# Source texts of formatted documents
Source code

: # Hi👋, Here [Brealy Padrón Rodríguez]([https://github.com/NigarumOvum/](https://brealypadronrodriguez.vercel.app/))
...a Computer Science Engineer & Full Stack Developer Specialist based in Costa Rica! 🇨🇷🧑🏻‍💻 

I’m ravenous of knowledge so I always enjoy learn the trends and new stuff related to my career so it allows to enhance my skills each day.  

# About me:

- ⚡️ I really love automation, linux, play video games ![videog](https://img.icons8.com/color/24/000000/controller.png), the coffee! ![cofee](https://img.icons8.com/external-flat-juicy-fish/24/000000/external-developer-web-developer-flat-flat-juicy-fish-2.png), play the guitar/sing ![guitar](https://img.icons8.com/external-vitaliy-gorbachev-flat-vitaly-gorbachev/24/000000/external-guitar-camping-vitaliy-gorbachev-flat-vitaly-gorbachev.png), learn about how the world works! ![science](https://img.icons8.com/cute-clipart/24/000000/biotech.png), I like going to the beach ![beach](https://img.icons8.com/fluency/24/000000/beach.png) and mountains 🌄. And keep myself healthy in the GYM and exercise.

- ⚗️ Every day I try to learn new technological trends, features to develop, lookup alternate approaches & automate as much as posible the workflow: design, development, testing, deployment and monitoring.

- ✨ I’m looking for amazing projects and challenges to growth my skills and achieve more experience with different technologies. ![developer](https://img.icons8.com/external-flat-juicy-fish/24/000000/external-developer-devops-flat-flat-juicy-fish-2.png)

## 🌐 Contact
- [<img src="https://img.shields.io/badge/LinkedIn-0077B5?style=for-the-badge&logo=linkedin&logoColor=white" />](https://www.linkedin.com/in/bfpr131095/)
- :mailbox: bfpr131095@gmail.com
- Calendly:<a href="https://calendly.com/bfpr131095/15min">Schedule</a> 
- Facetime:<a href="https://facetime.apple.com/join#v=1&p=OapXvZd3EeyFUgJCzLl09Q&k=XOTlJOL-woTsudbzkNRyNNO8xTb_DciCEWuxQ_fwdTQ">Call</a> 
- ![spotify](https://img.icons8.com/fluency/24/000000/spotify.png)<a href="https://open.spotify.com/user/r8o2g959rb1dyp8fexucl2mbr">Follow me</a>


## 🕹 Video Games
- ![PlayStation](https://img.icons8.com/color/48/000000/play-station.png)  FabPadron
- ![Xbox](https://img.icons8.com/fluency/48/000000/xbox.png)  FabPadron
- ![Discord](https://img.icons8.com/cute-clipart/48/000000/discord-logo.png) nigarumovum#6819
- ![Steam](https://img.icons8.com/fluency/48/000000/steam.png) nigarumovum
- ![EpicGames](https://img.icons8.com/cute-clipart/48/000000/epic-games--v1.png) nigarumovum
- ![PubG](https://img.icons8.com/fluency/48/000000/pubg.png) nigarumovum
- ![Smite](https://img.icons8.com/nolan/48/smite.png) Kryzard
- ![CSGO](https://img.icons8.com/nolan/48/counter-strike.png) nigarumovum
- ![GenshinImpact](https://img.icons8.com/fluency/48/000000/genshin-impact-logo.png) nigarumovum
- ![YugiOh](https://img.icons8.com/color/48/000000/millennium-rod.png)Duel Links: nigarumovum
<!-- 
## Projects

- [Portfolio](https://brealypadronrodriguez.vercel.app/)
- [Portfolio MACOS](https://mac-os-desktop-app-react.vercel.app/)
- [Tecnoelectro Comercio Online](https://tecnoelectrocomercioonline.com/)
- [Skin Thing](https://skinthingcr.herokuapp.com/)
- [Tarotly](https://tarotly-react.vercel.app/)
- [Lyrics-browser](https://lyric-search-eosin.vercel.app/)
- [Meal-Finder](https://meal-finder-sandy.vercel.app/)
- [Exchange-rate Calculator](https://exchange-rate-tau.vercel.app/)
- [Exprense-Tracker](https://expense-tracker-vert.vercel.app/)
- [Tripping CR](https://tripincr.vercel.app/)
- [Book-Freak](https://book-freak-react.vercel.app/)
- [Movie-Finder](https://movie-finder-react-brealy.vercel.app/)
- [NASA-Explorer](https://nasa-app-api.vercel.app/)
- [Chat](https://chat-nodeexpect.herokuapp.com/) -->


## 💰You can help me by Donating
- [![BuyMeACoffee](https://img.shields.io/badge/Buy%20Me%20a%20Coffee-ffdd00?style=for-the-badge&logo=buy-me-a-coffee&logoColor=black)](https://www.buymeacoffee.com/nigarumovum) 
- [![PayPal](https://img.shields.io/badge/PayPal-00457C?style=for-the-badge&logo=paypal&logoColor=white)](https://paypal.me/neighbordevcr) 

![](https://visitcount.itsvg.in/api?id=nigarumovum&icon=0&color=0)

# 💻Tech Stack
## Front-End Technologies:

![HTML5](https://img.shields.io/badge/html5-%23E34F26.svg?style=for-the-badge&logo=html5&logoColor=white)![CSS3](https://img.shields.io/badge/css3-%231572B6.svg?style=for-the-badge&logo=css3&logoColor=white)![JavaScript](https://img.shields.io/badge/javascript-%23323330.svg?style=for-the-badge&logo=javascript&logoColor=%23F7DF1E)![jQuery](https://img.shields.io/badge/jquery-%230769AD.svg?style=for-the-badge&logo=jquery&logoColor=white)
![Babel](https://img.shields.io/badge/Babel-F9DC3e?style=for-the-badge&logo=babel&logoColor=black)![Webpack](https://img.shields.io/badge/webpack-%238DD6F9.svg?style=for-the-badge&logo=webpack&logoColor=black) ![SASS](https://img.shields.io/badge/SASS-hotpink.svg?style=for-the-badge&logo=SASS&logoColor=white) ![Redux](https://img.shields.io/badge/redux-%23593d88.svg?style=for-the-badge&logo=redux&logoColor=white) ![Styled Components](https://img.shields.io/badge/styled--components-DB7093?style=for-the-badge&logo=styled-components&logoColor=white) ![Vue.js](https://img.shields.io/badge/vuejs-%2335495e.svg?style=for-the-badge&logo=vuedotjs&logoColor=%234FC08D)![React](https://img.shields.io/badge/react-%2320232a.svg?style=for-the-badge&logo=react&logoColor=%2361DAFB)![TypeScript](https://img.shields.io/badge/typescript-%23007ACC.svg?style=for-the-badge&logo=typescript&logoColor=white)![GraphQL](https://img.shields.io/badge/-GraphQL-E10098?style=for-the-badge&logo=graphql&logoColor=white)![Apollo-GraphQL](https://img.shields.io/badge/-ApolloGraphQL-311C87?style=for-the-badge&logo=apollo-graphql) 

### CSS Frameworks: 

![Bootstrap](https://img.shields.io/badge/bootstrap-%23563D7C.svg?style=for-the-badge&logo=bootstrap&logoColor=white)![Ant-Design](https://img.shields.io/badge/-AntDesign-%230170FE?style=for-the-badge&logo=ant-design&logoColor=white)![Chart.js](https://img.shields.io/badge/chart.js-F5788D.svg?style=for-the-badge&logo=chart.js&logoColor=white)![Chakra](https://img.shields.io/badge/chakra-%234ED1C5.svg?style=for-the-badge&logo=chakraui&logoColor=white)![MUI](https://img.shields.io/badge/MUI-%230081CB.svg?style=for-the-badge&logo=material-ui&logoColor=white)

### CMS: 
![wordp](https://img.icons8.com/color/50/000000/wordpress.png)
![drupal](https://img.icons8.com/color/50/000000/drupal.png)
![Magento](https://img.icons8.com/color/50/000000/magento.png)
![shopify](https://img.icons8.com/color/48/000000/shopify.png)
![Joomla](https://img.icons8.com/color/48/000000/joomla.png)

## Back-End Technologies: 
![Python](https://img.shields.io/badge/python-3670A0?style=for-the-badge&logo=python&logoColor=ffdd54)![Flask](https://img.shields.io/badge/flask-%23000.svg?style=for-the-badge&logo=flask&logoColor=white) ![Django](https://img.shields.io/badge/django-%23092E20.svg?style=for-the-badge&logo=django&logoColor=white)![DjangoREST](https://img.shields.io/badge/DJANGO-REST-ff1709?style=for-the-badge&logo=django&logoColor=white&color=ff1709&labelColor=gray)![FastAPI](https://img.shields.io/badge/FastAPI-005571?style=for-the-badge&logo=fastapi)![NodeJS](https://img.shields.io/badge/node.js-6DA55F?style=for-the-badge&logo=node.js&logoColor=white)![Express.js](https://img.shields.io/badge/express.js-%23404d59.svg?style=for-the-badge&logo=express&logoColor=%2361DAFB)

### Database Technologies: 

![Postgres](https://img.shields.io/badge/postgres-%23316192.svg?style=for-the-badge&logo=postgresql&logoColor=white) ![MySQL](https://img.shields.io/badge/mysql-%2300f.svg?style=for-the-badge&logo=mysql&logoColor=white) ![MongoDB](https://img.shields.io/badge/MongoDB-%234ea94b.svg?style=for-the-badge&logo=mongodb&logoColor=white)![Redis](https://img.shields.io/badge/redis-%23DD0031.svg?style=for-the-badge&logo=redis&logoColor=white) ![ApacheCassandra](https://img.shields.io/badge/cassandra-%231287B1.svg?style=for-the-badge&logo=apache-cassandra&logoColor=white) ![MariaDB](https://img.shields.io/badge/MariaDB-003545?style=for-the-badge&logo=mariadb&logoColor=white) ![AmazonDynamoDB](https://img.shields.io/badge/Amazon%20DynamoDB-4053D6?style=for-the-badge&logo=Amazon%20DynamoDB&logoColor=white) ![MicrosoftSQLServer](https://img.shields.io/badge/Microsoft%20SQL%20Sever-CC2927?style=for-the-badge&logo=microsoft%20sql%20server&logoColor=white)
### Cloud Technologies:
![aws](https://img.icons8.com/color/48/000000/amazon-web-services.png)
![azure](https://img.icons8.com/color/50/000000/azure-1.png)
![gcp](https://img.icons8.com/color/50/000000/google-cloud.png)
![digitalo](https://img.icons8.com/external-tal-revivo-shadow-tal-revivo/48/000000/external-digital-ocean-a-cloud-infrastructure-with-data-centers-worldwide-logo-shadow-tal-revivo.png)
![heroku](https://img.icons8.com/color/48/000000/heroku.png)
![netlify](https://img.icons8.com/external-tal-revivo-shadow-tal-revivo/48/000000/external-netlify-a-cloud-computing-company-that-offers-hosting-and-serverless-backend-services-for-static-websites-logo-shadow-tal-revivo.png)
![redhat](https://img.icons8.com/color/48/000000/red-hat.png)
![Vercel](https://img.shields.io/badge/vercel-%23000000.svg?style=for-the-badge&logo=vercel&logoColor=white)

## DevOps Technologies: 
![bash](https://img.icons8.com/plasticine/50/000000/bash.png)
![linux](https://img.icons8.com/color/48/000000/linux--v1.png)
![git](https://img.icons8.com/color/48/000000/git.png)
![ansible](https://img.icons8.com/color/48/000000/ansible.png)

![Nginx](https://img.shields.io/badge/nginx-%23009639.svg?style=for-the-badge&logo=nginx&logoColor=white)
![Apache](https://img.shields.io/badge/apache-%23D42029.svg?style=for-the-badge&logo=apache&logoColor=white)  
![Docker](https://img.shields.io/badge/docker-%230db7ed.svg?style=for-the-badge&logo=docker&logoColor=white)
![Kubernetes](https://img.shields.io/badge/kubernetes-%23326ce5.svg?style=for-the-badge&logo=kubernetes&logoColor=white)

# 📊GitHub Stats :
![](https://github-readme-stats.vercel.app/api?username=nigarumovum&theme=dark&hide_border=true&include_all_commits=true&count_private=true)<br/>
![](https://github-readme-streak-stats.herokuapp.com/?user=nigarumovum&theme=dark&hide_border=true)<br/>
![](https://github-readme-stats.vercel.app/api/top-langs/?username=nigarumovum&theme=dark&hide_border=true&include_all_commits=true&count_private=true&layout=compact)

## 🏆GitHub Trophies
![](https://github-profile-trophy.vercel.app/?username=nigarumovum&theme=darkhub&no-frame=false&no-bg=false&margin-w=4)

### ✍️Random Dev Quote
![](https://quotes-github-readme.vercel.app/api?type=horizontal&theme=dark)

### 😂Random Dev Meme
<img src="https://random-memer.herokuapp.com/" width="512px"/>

# WHAT YOU SHOULD DO
Quote, with nothing altered, all lines from the start of the entries to the line that carries "- ⚗️ Every day", inclusive.

# OUTPUT OF THE EXERCISE
Source code

: # Hi👋, Here [Brealy Padrón Rodríguez]([https://github.com/NigarumOvum/](https://brealypadronrodriguez.vercel.app/))
...a Computer Science Engineer & Full Stack Developer Specialist based in Costa Rica! 🇨🇷🧑🏻‍💻 

I’m ravenous of knowledge so I always enjoy learn the trends and new stuff related to my career so it allows to enhance my skills each day.  

# About me:

- ⚡️ I really love automation, linux, play video games ![videog](https://img.icons8.com/color/24/000000/controller.png), the coffee! ![cofee](https://img.icons8.com/external-flat-juicy-fish/24/000000/external-developer-web-developer-flat-flat-juicy-fish-2.png), play the guitar/sing ![guitar](https://img.icons8.com/external-vitaliy-gorbachev-flat-vitaly-gorbachev/24/000000/external-guitar-camping-vitaliy-gorbachev-flat-vitaly-gorbachev.png), learn about how the world works! ![science](https://img.icons8.com/cute-clipart/24/000000/biotech.png), I like going to the beach ![beach](https://img.icons8.com/fluency/24/000000/beach.png) and mountains 🌄. And keep myself healthy in the GYM and exercise.

- ⚗️ Every day I try to learn new technological trends, features to develop, lookup alternate approaches & automate as much as posible the workflow: design, development, testing, deployment and monitoring.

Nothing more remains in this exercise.